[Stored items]
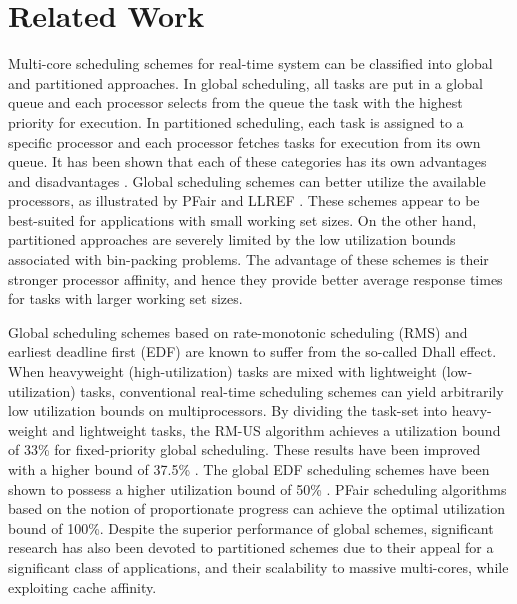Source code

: \documentclass[12pt, journal,compsoc]{IEEEtran}
\begin{document}
\section{Related Work}
\label{rel}
Multi-core scheduling schemes for real-time system can be classified into global and partitioned approaches. In global scheduling, all tasks are put in a global queue and each processor selects from the queue the task with the highest priority for execution. In partitioned scheduling, each task is assigned to a specific processor and each processor fetches tasks for execution from its own queue. It has been shown that each of these categories has its own advantages and disadvantages \cite{Lauzac98comparisonof}. Global scheduling schemes can better utilize the available processors, as illustrated by PFair \cite{Baruah:1998:PSG:626526.627187} and LLREF \cite{Cho:2006:ORS:1193218.1194408}. These schemes appear to be best-suited for applications with small working set sizes. On the other hand, partitioned approaches are severely limited by the low utilization bounds associated with bin-packing problems. The advantage of these schemes is their stronger processor affinity, and hence they provide better average response times for tasks with larger working set sizes.

Global scheduling schemes based on rate-monotonic scheduling (RMS) and earliest deadline first (EDF) are known to suffer from the so-called Dhall effect. When heavyweight (high-utilization) tasks are mixed with lightweight (low-utilization) tasks, conventional real-time scheduling schemes can yield arbitrarily low utilization bounds on multiprocessors. By dividing the task-set into heavy-weight and lightweight tasks, the RM-US \cite{Andersson01static-priorityscheduling} algorithm achieves a utilization bound of 33\% for fixed-priority global scheduling. These results have been improved with a higher bound of 37.5\% \cite{Lundberg:2002:AFG:827265.828503}. The global EDF scheduling schemes have been shown to possess a higher utilization bound of 50\% \cite{Baker:2005:AES:1070609.1070737}. PFair scheduling algorithms based on the notion of proportionate progress \cite{Baruah:1993:PPN:167088.167194} can achieve the optimal utilization bound of 100\%. Despite the superior performance of global schemes, significant research has also been devoted to partitioned schemes due to their appeal for a significant class of applications, and their scalability to massive multi-cores, while exploiting cache affinity.
\end{document}
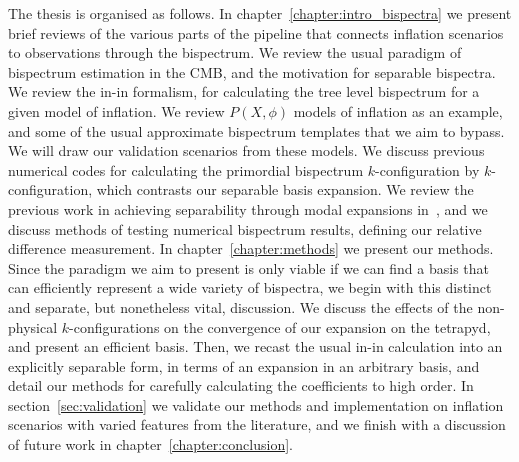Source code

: The thesis is organised as follows. In chapter~\ref{chapter:intro_bispectra} we present brief reviews
of the various parts of the pipeline that connects inflation scenarios to observations
through the bispectrum.
We review the usual paradigm of bispectrum estimation in the CMB,
and the motivation for separable bispectra. We review the in-in formalism,
for calculating the tree level bispectrum for a given model of inflation.
We review $P(X,\phi)$ models of inflation as an example, and
some of the usual approximate bispectrum templates
that we aim to bypass.
We will draw our validation scenarios from these models.
We discuss previous numerical codes for
calculating the primordial bispectrum $k$-configuration by $k$-configuration,
which contrasts our separable basis expansion.
We review the previous work in achieving separability through modal expansions
in~\cite{Funakoshi},
and we discuss methods of testing
numerical bispectrum results, defining our relative difference measurement.
In chapter~\ref{chapter:methods} we present our methods.
Since the paradigm we aim to present is only viable if we can find a basis
that can efficiently represent a wide variety of bispectra,
we begin with this distinct and separate, but nonetheless vital, discussion.
We discuss the effects of the
non-physical $k$-configurations on the convergence of our expansion on
the tetrapyd, and present an efficient basis.
Then, we recast the usual in-in calculation into an explicitly separable form,
in terms of an expansion in an arbitrary basis,
and detail our methods for carefully calculating the coefficients to high order.
In section~\ref{sec:validation} we validate our methods and implementation
on inflation scenarios with varied features from the literature,
and we finish with a discussion of future work in chapter~\ref{chapter:conclusion}.

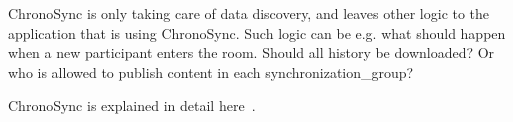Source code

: ChronoSync is only taking care of \gls{data} discovery, and leaves other logic to the application that is using ChronoSync. 
Such logic can be e.g. what should happen when a new participant enters the room.
Should all history be downloaded? 
Or who is allowed to publish content in each \gls{synchronization_group}?

ChronoSync is explained in detail here~\cite{DBLP:conf/icnp/ZhuA13}.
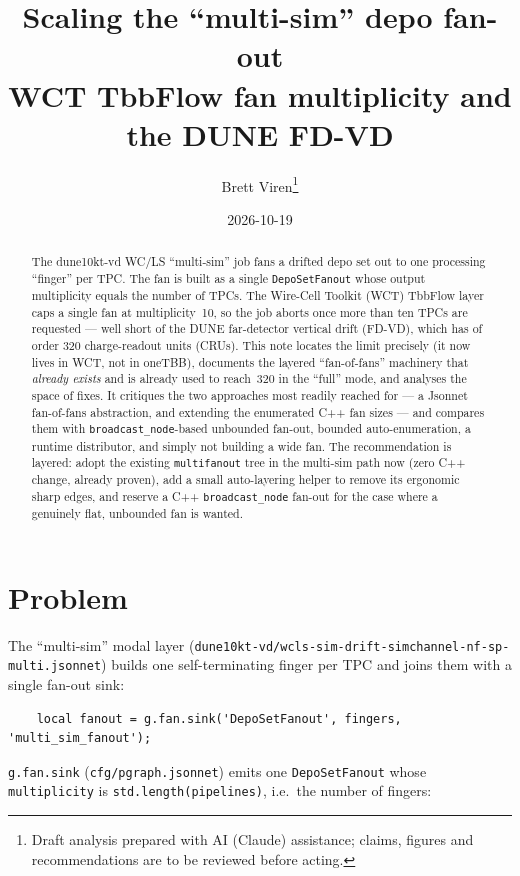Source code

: \documentclass[11pt]{article}
\title{Scaling the ``multi-sim'' depo fan-out\\
  \large WCT TbbFlow fan multiplicity and the DUNE FD-VD}
\author{Brett Viren\thanks{Draft analysis prepared with AI (Claude) assistance;
  claims, figures and recommendations are to be reviewed before acting.}}
\date{2026-10-19}
\newcommand{\code}[1]{\texttt{#1}}
\newcommand{\file}[1]{\texttt{\small #1}}
\begin{document}
\maketitle

\begin{abstract}
The dune10kt-vd WC/LS ``multi-sim'' job fans a drifted depo set out to one
processing ``finger'' per TPC.  The fan is built as a single \code{DepoSetFanout}
whose output multiplicity equals the number of TPCs.  The Wire-Cell Toolkit
(WCT) TbbFlow layer caps a single fan at multiplicity~10, so the job aborts once
more than ten TPCs are requested --- well short of the DUNE far-detector vertical
drift (FD-VD), which has of order 320 charge-readout units (CRUs).  This note
locates the limit precisely (it now lives in WCT, not in oneTBB), documents the
layered ``fan-of-fans'' machinery that \emph{already exists} and is already used
to reach~320 in the ``full'' mode, and analyses the space of fixes.  It critiques
the two approaches most readily reached for --- a Jsonnet fan-of-fans abstraction,
and extending the enumerated C++ fan sizes --- and compares them with
\code{broadcast\_node}-based unbounded fan-out, bounded auto-enumeration, a
runtime distributor, and simply not building a wide fan.  The recommendation is
layered: adopt the existing \code{multifanout} tree in the multi-sim path now
(zero C++ change, already proven), add a small auto-layering helper to remove its
ergonomic sharp edges, and reserve a C++ \code{broadcast\_node} fan-out for the
case where a genuinely flat, unbounded fan is wanted.
\end{abstract}

\tableofcontents

\section{Problem}

The ``multi-sim'' modal layer
(\file{dune10kt-vd/wcls-sim-drift-simchannel-nf-sp-multi.jsonnet}) builds one
self-terminating finger per TPC and joins them with a single fan-out sink:

\begin{verbatim}
    local fanout = g.fan.sink('DepoSetFanout', fingers, 'multi_sim_fanout');
\end{verbatim}

\noindent
\code{g.fan.sink} (\file{cfg/pgraph.jsonnet}) emits one \code{DepoSetFanout}
whose \code{multiplicity} is \code{std.length(pipelines)}, i.e.\ the number of
fingers:
\end{document}
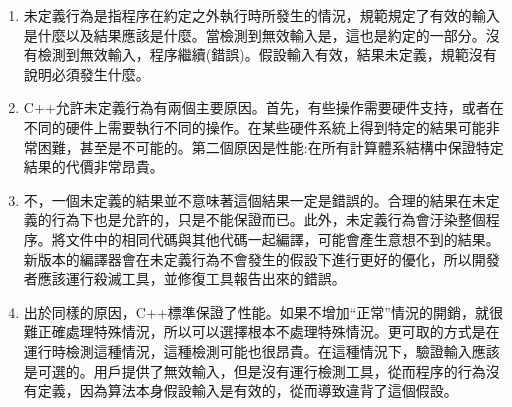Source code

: \begin{enumerate}
\item 
未定義行為是指程序在約定之外執行時所發生的情況，規範規定了有效的輸入是什麼以及結果應該是什麼。當檢測到無效輸入是，這也是約定的一部分。沒有檢測到無效輸入，程序繼續(錯誤)。假設輸入有效，結果未定義，規範沒有說明必須發生什麼。

\item 
C++允許未定義行為有兩個主要原因。首先，有些操作需要硬件支持，或者在不同的硬件上需要執行不同的操作。在某些硬件系統上得到特定的結果可能非常困難，甚至是不可能的。第二個原因是性能:在所有計算體系結構中保證特定結果的代價非常昂貴。

\item 
不，一個未定義的結果並不意味著這個結果一定是錯誤的。合理的結果在未定義的行為下也是允許的，只是不能保證而已。此外，未定義行為會汙染整個程序。將文件中的相同代碼與其他代碼一起編譯，可能會產生意想不到的結果。新版本的編譯器會在未定義行為不會發生的假設下進行更好的優化，所以開發者應該運行殺滅工具，並修復工具報告出來的錯誤。

\item
出於同樣的原因，C++標準保證了性能。如果不增加“正常”情況的開銷，就很難正確處理特殊情況，所以可以選擇根本不處理特殊情況。更可取的方式是在運行時檢測這種情況，這種檢測可能也很昂貴。在這種情況下，驗證輸入應該是可選的。用戶提供了無效輸入，但是沒有運行檢測工具，從而程序的行為沒有定義，因為算法本身假設輸入是有效的，從而導致違背了這個假設。

\end{enumerate}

# [What is being asked]
Give back exactly the lines above starting at the line where "WCT TbbFlow fan" appears and ending at the line where "and extending the" appears, both included, with no other lines.

# [Exercise response]
  \large WCT TbbFlow fan multiplicity and the DUNE FD-VD}
\author{Brett Viren\thanks{Draft analysis prepared with AI (Claude) assistance;
  claims, figures and recommendations are to be reviewed before acting.}}
\date{2026-10-19}
\newcommand{\code}[1]{\texttt{#1}}
\newcommand{\file}[1]{\texttt{\small #1}}
\begin{document}
\maketitle

\begin{abstract}
The dune10kt-vd WC/LS ``multi-sim'' job fans a drifted depo set out to one
processing ``finger'' per TPC.  The fan is built as a single \code{DepoSetFanout}
whose output multiplicity equals the number of TPCs.  The Wire-Cell Toolkit
(WCT) TbbFlow layer caps a single fan at multiplicity~10, so the job aborts once
more than ten TPCs are requested --- well short of the DUNE far-detector vertical
drift (FD-VD), which has of order 320 charge-readout units (CRUs).  This note
locates the limit precisely (it now lives in WCT, not in oneTBB), documents the
layered ``fan-of-fans'' machinery that \emph{already exists} and is already used
to reach~320 in the ``full'' mode, and analyses the space of fixes.  It critiques
the two approaches most readily reached for --- a Jsonnet fan-of-fans abstraction,
and extending the enumerated C++ fan sizes --- and compares them with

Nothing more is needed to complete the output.